Fear is a critical survival warning system.
It triggers our fight/flight response system to meet any threat by fleeing, fighting, or remaining frozen in place.
Fear can be our friend, or it can be our enemy. It can prepare, instruct, and keep us safe; or it can become a huge threatening shadow that keeps us locked in doubt, worry, uncertainty, and helplessness.
In this article (with accompanying audio), I’ll help you recognize the differences between unhealthy fear and healthy fear, and I’ll share preventive measures you can put in place when you sense the fear dragon breathing down your back.
A student in my husband’s college class came to see him one day to tell him she would have to drop out of college. She was a great student, and he was afraid she would not return to school, limiting her chances in life.
He was always a trusted resource and support to his students, and he gently probed the reasons.

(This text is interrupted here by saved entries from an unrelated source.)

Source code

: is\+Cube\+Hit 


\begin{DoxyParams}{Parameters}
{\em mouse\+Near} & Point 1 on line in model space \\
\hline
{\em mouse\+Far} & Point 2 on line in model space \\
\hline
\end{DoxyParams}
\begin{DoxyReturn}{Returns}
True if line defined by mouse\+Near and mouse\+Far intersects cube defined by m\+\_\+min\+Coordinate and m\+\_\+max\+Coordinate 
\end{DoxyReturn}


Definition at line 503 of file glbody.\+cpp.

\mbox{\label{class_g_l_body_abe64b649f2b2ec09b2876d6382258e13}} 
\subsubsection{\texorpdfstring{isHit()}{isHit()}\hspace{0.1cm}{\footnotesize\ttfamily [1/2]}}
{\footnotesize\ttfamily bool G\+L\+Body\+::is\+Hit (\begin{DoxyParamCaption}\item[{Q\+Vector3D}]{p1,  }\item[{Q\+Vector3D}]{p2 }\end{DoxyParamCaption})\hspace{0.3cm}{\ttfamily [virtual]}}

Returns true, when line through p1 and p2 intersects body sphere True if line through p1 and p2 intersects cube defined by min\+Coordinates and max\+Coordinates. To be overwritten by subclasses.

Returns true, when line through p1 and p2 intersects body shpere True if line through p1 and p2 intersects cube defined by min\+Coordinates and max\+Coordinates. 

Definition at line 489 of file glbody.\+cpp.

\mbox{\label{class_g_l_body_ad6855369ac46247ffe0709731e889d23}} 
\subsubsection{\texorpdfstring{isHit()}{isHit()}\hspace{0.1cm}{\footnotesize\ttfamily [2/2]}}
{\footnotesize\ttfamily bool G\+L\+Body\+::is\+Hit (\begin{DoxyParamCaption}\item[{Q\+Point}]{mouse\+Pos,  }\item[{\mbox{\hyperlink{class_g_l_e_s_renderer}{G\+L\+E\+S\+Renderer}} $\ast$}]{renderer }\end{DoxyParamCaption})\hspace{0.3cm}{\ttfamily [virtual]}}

He listened as she told her story, as shared in today’s post.
I also include information about how the fight/flight response affects us physically, and questions to ask yourself to help you identify what may be causing distress in your life.
When the unexpected happens, we come face to face with the unknown.

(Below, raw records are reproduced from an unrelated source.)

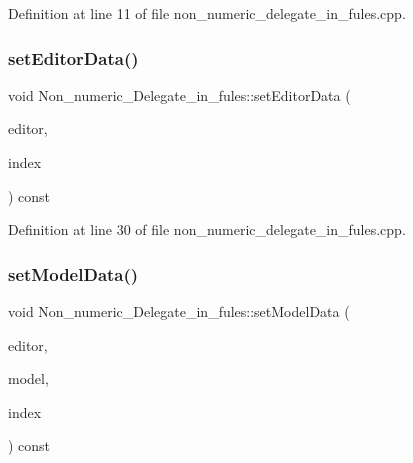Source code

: Definition at line 11 of file non\+\_\+numeric\+\_\+delegate\+\_\+in\+\_\+fules.\+cpp.

\mbox{\label{classNon__numeric__Delegate__in__fules_a164816b371172eb34b15233572ca32d5}} 
\subsubsection{\texorpdfstring{set\+Editor\+Data()}{setEditorData()}}
{\footnotesize\ttfamily void Non\+\_\+numeric\+\_\+\+Delegate\+\_\+in\+\_\+fules\+::set\+Editor\+Data (\begin{DoxyParamCaption}\item[{Q\+Widget $\ast$}]{editor,  }\item[{const Q\+Model\+Index \&}]{index }\end{DoxyParamCaption}) const}



Definition at line 30 of file non\+\_\+numeric\+\_\+delegate\+\_\+in\+\_\+fules.\+cpp.

\mbox{\label{classNon__numeric__Delegate__in__fules_a31b9113d3edd7aa449f712b449ba0b08}} 
\subsubsection{\texorpdfstring{set\+Model\+Data()}{setModelData()}}
{\footnotesize\ttfamily void Non\+\_\+numeric\+\_\+\+Delegate\+\_\+in\+\_\+fules\+::set\+Model\+Data (\begin{DoxyParamCaption}\item[{Q\+Widget $\ast$}]{editor,  }\item[{Q\+Abstract\+Item\+Model $\ast$}]{model,  }\item[{const Q\+Model\+Index \&}]{index }\end{DoxyParamCaption}) const}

We may have lost our job, or the marriage we thought would last a lifetime has just ended. Our spouse may have died unexpectedly, or we lost our best friend. It may be the death of a child or the shocking awareness that our teen is deeply involved in drugs or gangs. Or that our health is slowly deteriorating with aging.
There are a thousand ways our life can be turned inside out and upside down in the blink of an eye. At such times, we feel like a deer frozen in the headlights of an oncoming car: paralyzed, unable to move. Shock protects us for a short time, but when it wears off, the magnitude of our circumstances hits full force.